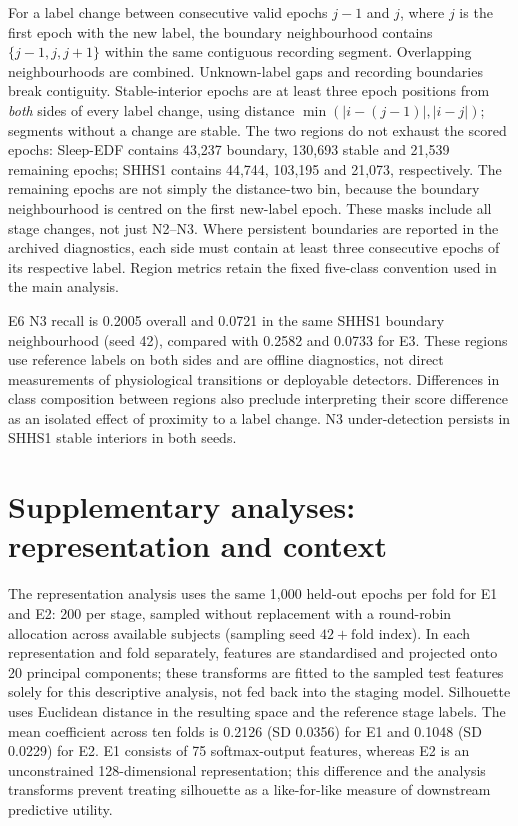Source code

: \documentclass[10pt,a4paper]{article}
\begin{document}
For a label change between consecutive valid epochs $j-1$ and $j$, where $j$ is the first epoch
with the new label, the boundary neighbourhood contains $\{j-1,j,j+1\}$ within the same contiguous
recording segment. Overlapping neighbourhoods are combined. Unknown-label gaps and recording
boundaries break contiguity. Stable-interior epochs are at least three epoch positions from
\emph{both} sides of every label change, using distance
$\min(|i-(j-1)|,|i-j|)$; segments without a change are stable. The two regions do not exhaust the
scored epochs: Sleep-EDF contains 43,237 boundary, 130,693 stable and 21,539 remaining epochs;
SHHS1 contains 44,744, 103,195 and 21,073, respectively. The remaining epochs are not simply the
distance-two bin, because the boundary neighbourhood is centred on the first new-label epoch.
These masks include all stage changes, not just N2--N3. Where persistent boundaries are reported
in the archived diagnostics, each side must contain at least three consecutive epochs of its
respective label. Region metrics retain the fixed five-class convention used in the main analysis.

E6 N3 recall is 0.2005 overall and 0.0721 in the same SHHS1 boundary neighbourhood (seed 42), compared with
0.2582 and 0.0733 for E3. These regions use reference labels on both sides and are offline diagnostics,
not direct measurements of physiological transitions or deployable detectors. Differences in class
composition between regions also preclude interpreting their score difference as an isolated effect
of proximity to a label change. N3 under-detection persists in SHHS1 stable interiors in both seeds.

\section*{Supplementary analyses: representation and context}

The representation analysis uses the same 1,000 held-out epochs per fold for E1 and E2: 200 per
stage, sampled without replacement with a round-robin allocation across available subjects
(sampling seed $42+\text{fold index}$). In each representation and fold separately, features are
standardised and projected onto 20 principal components; these transforms are fitted to the
sampled test features solely for this descriptive analysis, not fed back into the staging model.
Silhouette uses Euclidean distance in the resulting space and the reference stage labels. The
mean coefficient across ten folds is 0.2126 (SD 0.0356) for E1 and 0.1048 (SD 0.0229) for E2.
E1 consists of 75 softmax-output features, whereas E2 is an unconstrained 128-dimensional
representation; this difference and the analysis transforms prevent treating silhouette as a
like-for-like measure of downstream predictive utility.
\end{document}
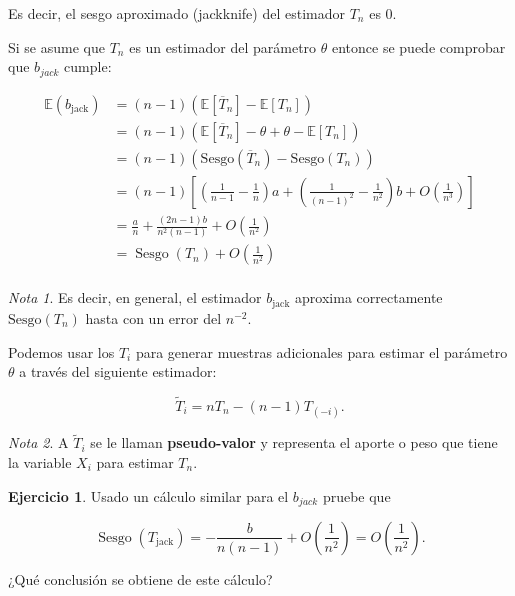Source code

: \documentclass[
  12pt,
]{book}
\theoremstyle{definition}
\theoremstyle{definition}
\theoremstyle{definition}
\newtheorem{exercise}{Ejercicio}[chapter]
\theoremstyle{definition}
\theoremstyle{remark}
\newtheorem*{remark}{Nota}
\begin{document}
Es decir, el sesgo aproximado (jackknife) del estimador \(T_n\) es 0.

Si se asume que \(T_n\) es un estimador del parámetro \(\theta\) entonce se puede comprobar que \(b_{jack}\) cumple:

\begin{align*}
\mathbb{E}\left(b_{\text {jack}}\right)
&= (n-1)\left(\mathbb{E}\left[\overline{T}_{n}\right] -
\mathbb{E}\left[T_{n}\right]\right) \\
&= (n-1)\left(\mathbb{E}\left[\overline{T}_{n}\right] - \theta +
\theta - \mathbb{E}\left[T_{n}\right]\right) \\
& =(n-1)\left(\mathrm{Sesgo} \left(\overline{T}_{n}\right)
-\mathrm{Sesgo}\left(T_{n}\right)\right) \\
& =(n-1)\left[\left(\frac{1}{n-1}
-\frac{1}{n}\right)
a+\left(\frac{1}{(n-1)^{2}}
-\frac{1}{n^{2}}\right) b+O\left(\frac{1}{n^{3}}\right)\right] \\
& =\frac{a}{n}
+\frac{(2 n-1) b}{n^{2}(n-1)}
+O\left(\frac{1}{n^{2}}\right) \\
& =\operatorname{Sesgo}\left(T_{n}\right)
+O\left(\frac{1}{n^{2}}\right)\\
\end{align*}

\begin{remark}
Es decir, en general, el estimador \(b_{\text{jack}}\) aproxima
correctamente \(\mathrm{Sesgo}\left( T_{n} \right)\) hasta con un
error del \(n^{-2}\).
\end{remark}

Podemos usar los \(T_i\) para generar muestras adicionales para
estimar el parámetro \(\theta\) a través del siguiente estimador:

\[
\widetilde{T}_{i}=n T_{n}-(n-1) T_{(-i)}.
\]

\begin{remark}
A \(\widetilde{T}_{i}\) se le llaman \textbf{pseudo-valor} y
representa el aporte o peso que tiene la variable \(X_{i}\) para
estimar \(T_{n}\).
\end{remark}

\begin{exercise}
\protect\hypertarget{exr:unnamed-chunk-77}{}\label{exr:unnamed-chunk-77}Usado un cálculo similar para el \(b_{jack}\) pruebe que

\[
\operatorname{Sesgo}\left(T_{\text {jack}
}\right)=-\frac{b}{n(n-1)}+O\left(\frac{1}{n^{2}}\right)=O\left(\frac{1}{n^{2}}\right).
\]

¿Qué conclusión se obtiene de este cálculo?
\end{exercise}
\end{document}
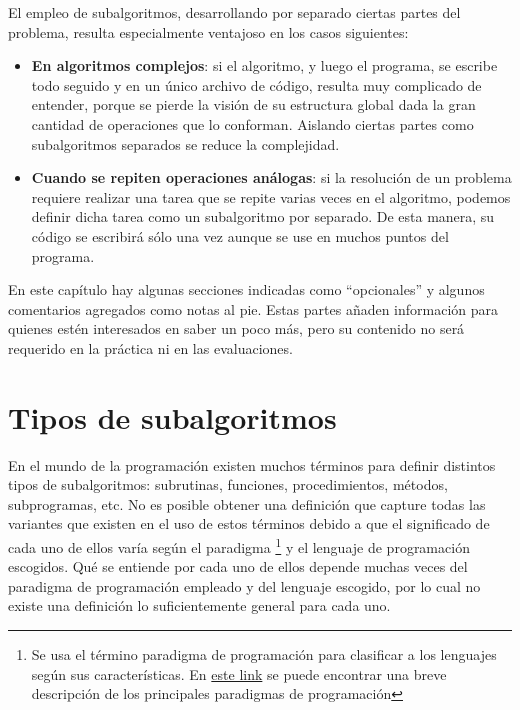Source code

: \documentclass[
]{book}
\providecommand{\tightlist}{%
  \setlength{\itemsep}{0pt}\setlength{\parskip}{0pt}}
\begin{document}
El empleo de subalgoritmos, desarrollando por separado ciertas partes del problema, resulta especialmente ventajoso en los casos siguientes:

\begin{itemize}
\tightlist
\item
  \textbf{En algoritmos complejos}: si el algoritmo, y luego el programa, se escribe todo seguido y en un único archivo de código, resulta muy complicado de entender, porque se pierde la visión de su estructura global dada la gran cantidad de operaciones que lo conforman. Aislando ciertas partes como subalgoritmos separados se reduce la complejidad.
\item
  \textbf{Cuando se repiten operaciones análogas}: si la resolución de un problema requiere realizar una tarea que se repite varias veces en el algoritmo, podemos definir dicha tarea como un subalgoritmo por separado. De esta manera, su código se escribirá sólo una vez aunque se use en muchos puntos del programa.
\end{itemize}

En este capítulo hay algunas secciones indicadas como ``opcionales'' y algunos comentarios agregados como notas al pie. Estas partes añaden información para quienes estén interesados en saber un poco más, pero su contenido no será requerido en la práctica ni en las evaluaciones.

\hypertarget{tipos-de-subalgoritmos}{%
\section{Tipos de subalgoritmos}\label{tipos-de-subalgoritmos}}

En el mundo de la programación existen muchos términos para definir distintos tipos de subalgoritmos: subrutinas, funciones, procedimientos, métodos, subprogramas, etc. No es posible obtener una definición que capture todas las variantes que existen en el uso de estos términos debido a que el significado de cada uno de ellos varía según el paradigma
\footnote{Se usa el término paradigma de programación para clasificar a los lenguajes según sus características. En \href{https://hackr.io/blog/programming-paradigms}{este link} se puede encontrar una breve descripción de los principales paradigmas de programación}
y el lenguaje de programación escogidos. Qué se entiende por cada uno de ellos depende muchas veces del paradigma de programación empleado y del lenguaje escogido, por lo cual no existe una definición lo suficientemente general para cada uno.
\end{document}
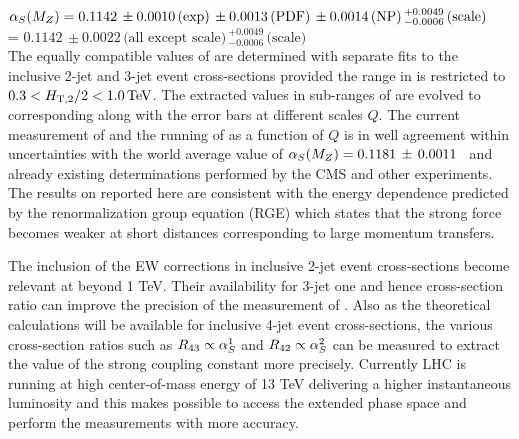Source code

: $\alpha_S(M_Z) = 0.1142\,\pm0.0010\,\textrm{(exp)}\,\pm0.0013\,\textrm{(PDF)}\,\pm0.0014\,\textrm{(NP)}\,^{+0.0049}_{-0.0006}\,\textrm{(scale)}$ \\ \hspace*{24mm} = $0.1142\,\pm0.0022\,\textrm{(all except scale)}\,^{+0.0049}_{-0.0006}\,\textrm{(scale)}$\\ 
The equally compatible values of \alpsmz are determined with separate fits to the inclusive 2-jet and 3-jet event cross-sections provided the range in \httwo is restricted to $0.3 < H_{\mathrm{T,2}}/2 < 1.0\,\text{Te\hspace{-.08em}V}$. The extracted \alpsmz values in sub-ranges of \httwo are evolved to corresponding \alpsq along with the error bars at different scales $Q$. The current measurement of \alpsmz and the running of \alpsq as a function of $Q$ is in well agreement within uncertainties with the world average value of $\alpha_S(M_Z) = 0.1181 \,\pm\, 0.0011$~\cite{Patrignani:2016xqp} and already existing determinations performed by the CMS and other experiments. The results on \alps reported here are consistent with the energy dependence predicted by the renormalization group equation (RGE) \cite{Callan:1970yg} which states that the strong force becomes weaker at short distances corresponding to large momentum transfers.

The inclusion of the EW corrections in inclusive 2-jet event cross-sections become relevant at \httwo beyond 1 TeV. Their availability for 3-jet one and hence cross-section ratio \ratio can improve the precision of the measurement of \alpsmz. Also as the theoretical calculations will be available for inclusive 4-jet event cross-sections, the various cross-section ratios such as $R_{\rm 43} \propto \alpha_S^1$ and $R_{\rm 42} \propto \alpha_S^2$ can be measured to extract the value of the strong coupling constant more precisely. Currently LHC is running at high center-of-mass energy of 13 TeV delivering a higher instantaneous luminosity and this makes possible to access the extended phase space and perform the measurements with more accuracy.
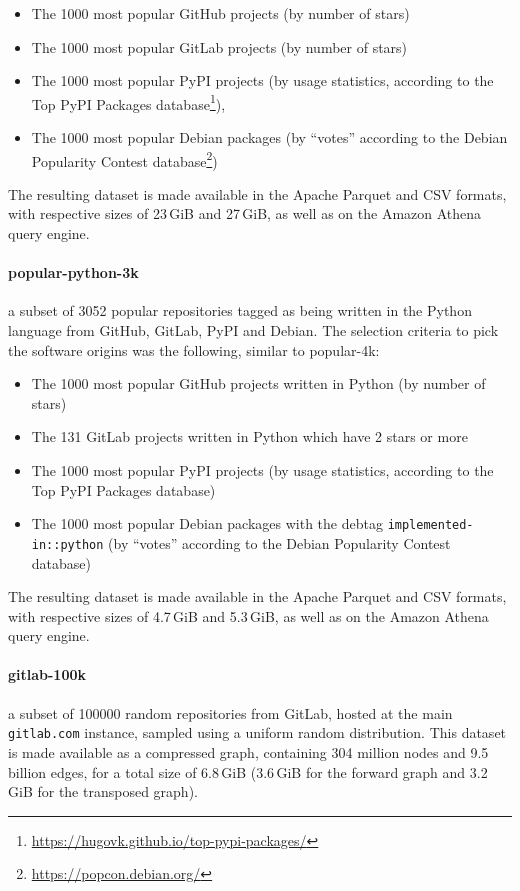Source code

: \begin{itemize}
    \setlength\itemsep{0em}
    \item The 1000 most popular GitHub projects (by number of stars)
    \item The 1000 most popular GitLab projects (by number of stars)
    \item The 1000 most popular PyPI projects (by usage statistics, according
        to the Top PyPI Packages
        database\footnote{\url{https://hugovk.github.io/top-pypi-packages/}}),
    \item The 1000 most popular Debian packages (by “votes” according to the
        Debian Popularity Contest
        database\footnote{\url{https://popcon.debian.org/}})
\end{itemize}

The resulting dataset is made available in the Apache Parquet and CSV formats,
with respective sizes of 23\,GiB and 27\,GiB, as well as on the Amazon Athena
query engine.

\paragraph{popular-python-3k} a subset of 3052 popular repositories tagged as
being written in the Python language from GitHub, GitLab, PyPI and Debian. The
selection criteria to pick the software origins was the following, similar to
popular-4k:

\begin{itemize}
    \setlength\itemsep{0em}
    \item The 1000 most popular GitHub projects written in Python (by number of
        stars)
    \item The 131 GitLab projects written in Python which have 2 stars or more
    \item The 1000 most popular PyPI projects (by usage statistics, according
        to the Top PyPI Packages database)
    \item The 1000 most popular Debian packages with the debtag
        \texttt{implemented-in::python} (by “votes” according to the Debian
        Popularity Contest database)
\end{itemize}

The resulting dataset is made available in the Apache Parquet and CSV formats,
with respective sizes of 4.7\,GiB and 5.3\,GiB, as well as on the Amazon Athena
query engine.

\paragraph{gitlab-100k} a subset of \num{100000} random repositories from
GitLab, hosted at the main \texttt{gitlab.com} instance, sampled using a
uniform random distribution. This dataset is made available as a compressed
graph, containing 304 million nodes and 9.5 billion edges, for a total size of
6.8\,GiB (3.6\,GiB for the forward graph and 3.2\,GiB for the transposed
graph).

━━━━━━━━━━━━━━━━━━━━

■ Work to complete
Repeat the exact lines from the first line of the data through the line containing "E6 N3 recall". Nothing else, no pictures.

■ Expected output
Source code

: \documentclass[10pt,a4paper]{article}
\begin{document}
For a label change between consecutive valid epochs $j-1$ and $j$, where $j$ is the first epoch
with the new label, the boundary neighbourhood contains $\{j-1,j,j+1\}$ within the same contiguous
recording segment. Overlapping neighbourhoods are combined. Unknown-label gaps and recording
boundaries break contiguity. Stable-interior epochs are at least three epoch positions from
\emph{both} sides of every label change, using distance
$\min(|i-(j-1)|,|i-j|)$; segments without a change are stable. The two regions do not exhaust the
scored epochs: Sleep-EDF contains 43,237 boundary, 130,693 stable and 21,539 remaining epochs;
SHHS1 contains 44,744, 103,195 and 21,073, respectively. The remaining epochs are not simply the
distance-two bin, because the boundary neighbourhood is centred on the first new-label epoch.
These masks include all stage changes, not just N2--N3. Where persistent boundaries are reported
in the archived diagnostics, each side must contain at least three consecutive epochs of its
respective label. Region metrics retain the fixed five-class convention used in the main analysis.

E6 N3 recall is 0.2005 overall and 0.0721 in the same SHHS1 boundary neighbourhood (seed 42), compared with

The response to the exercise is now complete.